→ **Stored items from a collection**
-------------------------
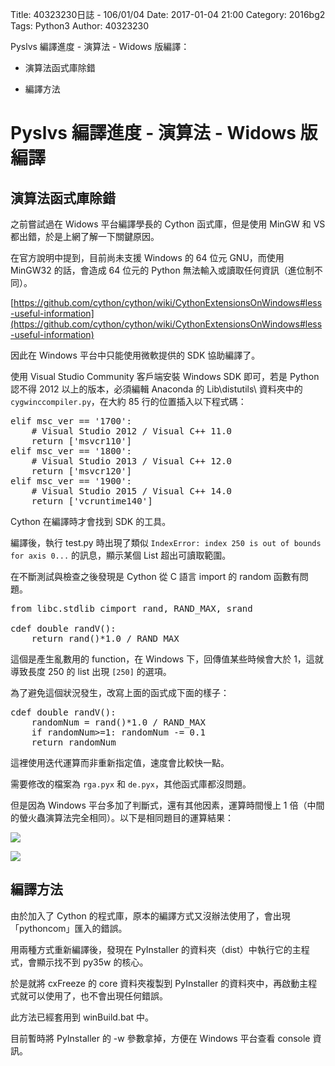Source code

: Title: 40323230日誌 - 106/01/04
Date: 2017-01-04 21:00
Category: 2016bg2
Tags: Python3
Author: 40323230

Pyslvs 編譯進度 - 演算法 - Widows 版編譯：

* 演算法函式庫除錯

* 編譯方法

<!-- PELICAN_END_SUMMARY -->

Pyslvs 編譯進度 - 演算法 - Widows 版編譯
===

演算法函式庫除錯
---

之前嘗試過在 Widows 平台編譯學長的 Cython 函式庫，但是使用 MinGW 和 VS 都出錯，於是上網了解一下關鍵原因。

在官方說明中提到，目前尚未支援 Windows 的 64 位元 GNU，而使用 MinGW32 的話，會造成 64 位元的 Python 無法輸入或讀取任何資訊（進位制不同）。

[https://github.com/cython/cython/wiki/CythonExtensionsOnWindows#less-useful-information](https://github.com/cython/cython/wiki/CythonExtensionsOnWindows#less-useful-information)

因此在 Windows 平台中只能使用微軟提供的 SDK 協助編譯了。

使用 Visual Studio Community 客戶端安裝 Windows SDK 即可，若是 Python 認不得 2012 以上的版本，必須編輯 Anaconda 的 Lib\distutils\ 資料夾中的 `cygwinccompiler.py`，在大約 85 行的位置插入以下程式碼：

<pre class="brush: python">
elif msc_ver == '1700':
    # Visual Studio 2012 / Visual C++ 11.0
    return ['msvcr110']
elif msc_ver == '1800':
    # Visual Studio 2013 / Visual C++ 12.0
    return ['msvcr120']
elif msc_ver == '1900':
    # Visual Studio 2015 / Visual C++ 14.0
    return ['vcruntime140']
</pre>

Cython 在編譯時才會找到 SDK 的工具。

編譯後，執行 test.py 時出現了類似 `IndexError: index 250 is out of bounds for axis 0...` 的訊息，顯示某個 List 超出可讀取範圍。

在不斷測試與檢查之後發現是 Cython 從 C 語言 import 的 random 函數有問題。

<pre class="brush: python">
from libc.stdlib cimport rand, RAND_MAX, srand

cdef double randV():
    return rand()*1.0 / RAND_MAX
</pre>

這個是產生亂數用的 function，在 Windows 下，回傳值某些時候會大於 1，這就導致長度 250 的 list 出現 `[250]` 的選項。

為了避免這個狀況發生，改寫上面的函式成下面的樣子：

<pre class="brush: python">
cdef double randV():
    randomNum = rand()*1.0 / RAND_MAX
    if randomNum>=1: randomNum -= 0.1
    return randomNum
</pre>

這裡使用迭代運算而非重新指定值，速度會比較快一點。

需要修改的檔案為 `rga.pyx` 和 `de.pyx`，其他函式庫都沒問題。

但是因為 Windows 平台多加了判斷式，還有其他因素，運算時間慢上 1 倍（中間的螢火蟲演算法完全相同）。以下是相同題目的運算結果：

![](https://raw.githubusercontent.com/coursemdetw/project_site_files/gh-pages/files/2016spring/g2/Python_solvespace/0101_01.png)

![](https://raw.githubusercontent.com/coursemdetw/project_site_files/gh-pages/files/2016spring/g2/Python_solvespace/0101_02.jpg)

編譯方法
---

由於加入了 Cython 的程式庫，原本的編譯方式又沒辦法使用了，會出現「pythoncom」匯入的錯誤。

用兩種方式重新編譯後，發現在 PyInstaller 的資料夾（dist）中執行它的主程式，會顯示找不到 py35w 的核心。

於是就將 cxFreeze 的 core 資料夾複製到 PyInstaller 的資料夾中，再啟動主程式就可以使用了，也不會出現任何錯誤。

此方法已經套用到 winBuild.bat 中。

目前暫時將 PyInstaller 的 -w 參數拿掉，方便在 Windows 平台查看 console 資訊。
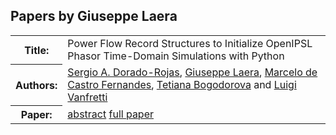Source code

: ## Papers by Giuseppe Laera
<table><tr><th>Title:</th>
<td>Power Flow Record Structures to Initialize OpenIPSL Phasor Time-Domain Simulations with Python</td>
</tr>
<tr><th>Authors:</th>
<td>
<a href="/proceedings/authors/SergioA.Dorado-Rojas">Sergio A. Dorado-Rojas</a>, <a href="/proceedings/authors/GiuseppeLaera">Giuseppe Laera</a>, <a href="/proceedings/authors/MarcelodeCastroFernandes">Marcelo de Castro Fernandes</a>, <a href="/proceedings/authors/TetianaBogodorova">Tetiana Bogodorova</a> and <a href="/proceedings/authors/LuigiVanfretti">Luigi Vanfretti</a></td>
</tr>
<tr><th>Paper:</th>
<td><a href="/abstracts/abstract_2A_4">abstract</a> <a href="/proceedings/papers/Modelica2021session2A_paper4.pdf">full paper</a></td>
</tr>
</table><br>
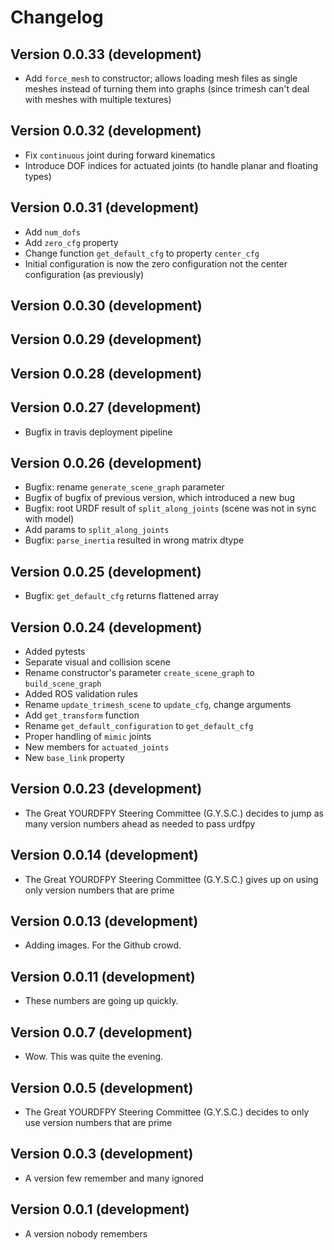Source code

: # Changelog

## Version 0.0.33 (development)
- Add `force_mesh` to constructor; allows loading mesh files as single meshes instead of turning them into graphs (since trimesh can't deal with meshes with multiple textures)

## Version 0.0.32 (development)
- Fix `continuous` joint during forward kinematics
- Introduce DOF indices for actuated joints (to handle planar and floating types)

## Version 0.0.31 (development)
- Add `num_dofs`
- Add `zero_cfg` property
- Change function `get_default_cfg` to property `center_cfg`
- Initial configuration is now the zero configuration not the center configuration (as previously)

## Version 0.0.30 (development)
## Version 0.0.29 (development)
## Version 0.0.28 (development)
## Version 0.0.27 (development)
- Bugfix in travis deployment pipeline

## Version 0.0.26 (development)
- Bugfix: rename `generate_scene_graph` parameter
- Bugfix of bugfix of previous version, which introduced a new bug
- Bugfix: root URDF result of `split_along_joints`  (scene was not in sync with model)
- Add params to `split_along_joints`
- Bugfix: `parse_inertia` resulted in wrong matrix dtype

## Version 0.0.25 (development)
- Bugfix: `get_default_cfg` returns flattened array

## Version 0.0.24 (development)
- Added pytests
- Separate visual and collision scene
- Rename constructor's parameter `create_scene_graph` to `build_scene_graph`
- Added ROS validation rules
- Rename `update_trimesh_scene` to `update_cfg`, change arguments
- Add `get_transform` function
- Rename `get_default_configuration` to `get_default_cfg`
- Proper handling of `mimic` joints
- New members for `actuated_joints`
- New `base_link` property

## Version 0.0.23 (development)
- The Great YOURDFPY Steering Committee (G.Y.S.C.) decides to jump as many version numbers ahead as needed to pass urdfpy

## Version 0.0.14 (development)
- The Great YOURDFPY Steering Committee (G.Y.S.C.) gives up on using only version numbers that are prime

## Version 0.0.13 (development)
- Adding images. For the Github crowd.

## Version 0.0.11 (development)
- These numbers are going up quickly.

## Version 0.0.7 (development)
- Wow. This was quite the evening.

## Version 0.0.5 (development)
- The Great YOURDFPY Steering Committee (G.Y.S.C.) decides to only use version numbers that are prime

## Version 0.0.3 (development)
- A version few remember and many ignored

## Version 0.0.1 (development)
- A version nobody remembers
-------------------------
What is needed is every record above printed exactly, with no pictures.

→ **Exercise answer**
Source code

: Title: 40323230日誌 - 106/01/04
Date: 2017-01-04 21:00
Category: 2016bg2
Tags: Python3
Author: 40323230

Pyslvs 編譯進度 - 演算法 - Widows 版編譯：

* 演算法函式庫除錯

* 編譯方法

<!-- PELICAN_END_SUMMARY -->

Pyslvs 編譯進度 - 演算法 - Widows 版編譯
===

演算法函式庫除錯
---

之前嘗試過在 Widows 平台編譯學長的 Cython 函式庫，但是使用 MinGW 和 VS 都出錯，於是上網了解一下關鍵原因。

在官方說明中提到，目前尚未支援 Windows 的 64 位元 GNU，而使用 MinGW32 的話，會造成 64 位元的 Python 無法輸入或讀取任何資訊（進位制不同）。

[https://github.com/cython/cython/wiki/CythonExtensionsOnWindows#less-useful-information](https://github.com/cython/cython/wiki/CythonExtensionsOnWindows#less-useful-information)

因此在 Windows 平台中只能使用微軟提供的 SDK 協助編譯了。

使用 Visual Studio Community 客戶端安裝 Windows SDK 即可，若是 Python 認不得 2012 以上的版本，必須編輯 Anaconda 的 Lib\distutils\ 資料夾中的 `cygwinccompiler.py`，在大約 85 行的位置插入以下程式碼：

<pre class="brush: python">
elif msc_ver == '1700':
    # Visual Studio 2012 / Visual C++ 11.0
    return ['msvcr110']
elif msc_ver == '1800':
    # Visual Studio 2013 / Visual C++ 12.0
    return ['msvcr120']
elif msc_ver == '1900':
    # Visual Studio 2015 / Visual C++ 14.0
    return ['vcruntime140']
</pre>

Cython 在編譯時才會找到 SDK 的工具。

編譯後，執行 test.py 時出現了類似 `IndexError: index 250 is out of bounds for axis 0...` 的訊息，顯示某個 List 超出可讀取範圍。

在不斷測試與檢查之後發現是 Cython 從 C 語言 import 的 random 函數有問題。

<pre class="brush: python">
from libc.stdlib cimport rand, RAND_MAX, srand

cdef double randV():
    return rand()*1.0 / RAND_MAX
</pre>

這個是產生亂數用的 function，在 Windows 下，回傳值某些時候會大於 1，這就導致長度 250 的 list 出現 `[250]` 的選項。

為了避免這個狀況發生，改寫上面的函式成下面的樣子：

<pre class="brush: python">
cdef double randV():
    randomNum = rand()*1.0 / RAND_MAX
    if randomNum>=1: randomNum -= 0.1
    return randomNum
</pre>

這裡使用迭代運算而非重新指定值，速度會比較快一點。

需要修改的檔案為 `rga.pyx` 和 `de.pyx`，其他函式庫都沒問題。

但是因為 Windows 平台多加了判斷式，還有其他因素，運算時間慢上 1 倍（中間的螢火蟲演算法完全相同）。以下是相同題目的運算結果：

![](https://raw.githubusercontent.com/coursemdetw/project_site_files/gh-pages/files/2016spring/g2/Python_solvespace/0101_01.png)

![](https://raw.githubusercontent.com/coursemdetw/project_site_files/gh-pages/files/2016spring/g2/Python_solvespace/0101_02.jpg)

編譯方法
---

由於加入了 Cython 的程式庫，原本的編譯方式又沒辦法使用了，會出現「pythoncom」匯入的錯誤。

用兩種方式重新編譯後，發現在 PyInstaller 的資料夾（dist）中執行它的主程式，會顯示找不到 py35w 的核心。

於是就將 cxFreeze 的 core 資料夾複製到 PyInstaller 的資料夾中，再啟動主程式就可以使用了，也不會出現任何錯誤。

此方法已經套用到 winBuild.bat 中。

目前暫時將 PyInstaller 的 -w 參數拿掉，方便在 Windows 平台查看 console 資訊。
Source code

: ## Papers by Giuseppe Laera
<table><tr><th>Title:</th>
<td>Power Flow Record Structures to Initialize OpenIPSL Phasor Time-Domain Simulations with Python</td>
</tr>
<tr><th>Authors:</th>
<td>
<a href="/proceedings/authors/SergioA.Dorado-Rojas">Sergio A. Dorado-Rojas</a>, <a href="/proceedings/authors/GiuseppeLaera">Giuseppe Laera</a>, <a href="/proceedings/authors/MarcelodeCastroFernandes">Marcelo de Castro Fernandes</a>, <a href="/proceedings/authors/TetianaBogodorova">Tetiana Bogodorova</a> and <a href="/proceedings/authors/LuigiVanfretti">Luigi Vanfretti</a></td>
</tr>
<tr><th>Paper:</th>
<td><a href="/abstracts/abstract_2A_4">abstract</a> <a href="/proceedings/papers/Modelica2021session2A_paper4.pdf">full paper</a></td>
</tr>
</table><br>
Source code

: # Changelog

## Version 0.0.33 (development)
- Add `force_mesh` to constructor; allows loading mesh files as single meshes instead of turning them into graphs (since trimesh can't deal with meshes with multiple textures)

## Version 0.0.32 (development)
- Fix `continuous` joint during forward kinematics
- Introduce DOF indices for actuated joints (to handle planar and floating types)

## Version 0.0.31 (development)
- Add `num_dofs`
- Add `zero_cfg` property
- Change function `get_default_cfg` to property `center_cfg`
- Initial configuration is now the zero configuration not the center configuration (as previously)

## Version 0.0.30 (development)
## Version 0.0.29 (development)
## Version 0.0.28 (development)
## Version 0.0.27 (development)
- Bugfix in travis deployment pipeline

## Version 0.0.26 (development)
- Bugfix: rename `generate_scene_graph` parameter
- Bugfix of bugfix of previous version, which introduced a new bug
- Bugfix: root URDF result of `split_along_joints`  (scene was not in sync with model)
- Add params to `split_along_joints`
- Bugfix: `parse_inertia` resulted in wrong matrix dtype

## Version 0.0.25 (development)
- Bugfix: `get_default_cfg` returns flattened array

## Version 0.0.24 (development)
- Added pytests
- Separate visual and collision scene
- Rename constructor's parameter `create_scene_graph` to `build_scene_graph`
- Added ROS validation rules
- Rename `update_trimesh_scene` to `update_cfg`, change arguments
- Add `get_transform` function
- Rename `get_default_configuration` to `get_default_cfg`
- Proper handling of `mimic` joints
- New members for `actuated_joints`
- New `base_link` property

## Version 0.0.23 (development)
- The Great YOURDFPY Steering Committee (G.Y.S.C.) decides to jump as many version numbers ahead as needed to pass urdfpy

## Version 0.0.14 (development)
- The Great YOURDFPY Steering Committee (G.Y.S.C.) gives up on using only version numbers that are prime

## Version 0.0.13 (development)
- Adding images. For the Github crowd.

## Version 0.0.11 (development)
- These numbers are going up quickly.

## Version 0.0.7 (development)
- Wow. This was quite the evening.

## Version 0.0.5 (development)
- The Great YOURDFPY Steering Committee (G.Y.S.C.) decides to only use version numbers that are prime

## Version 0.0.3 (development)
- A version few remember and many ignored

## Version 0.0.1 (development)
- A version nobody remembers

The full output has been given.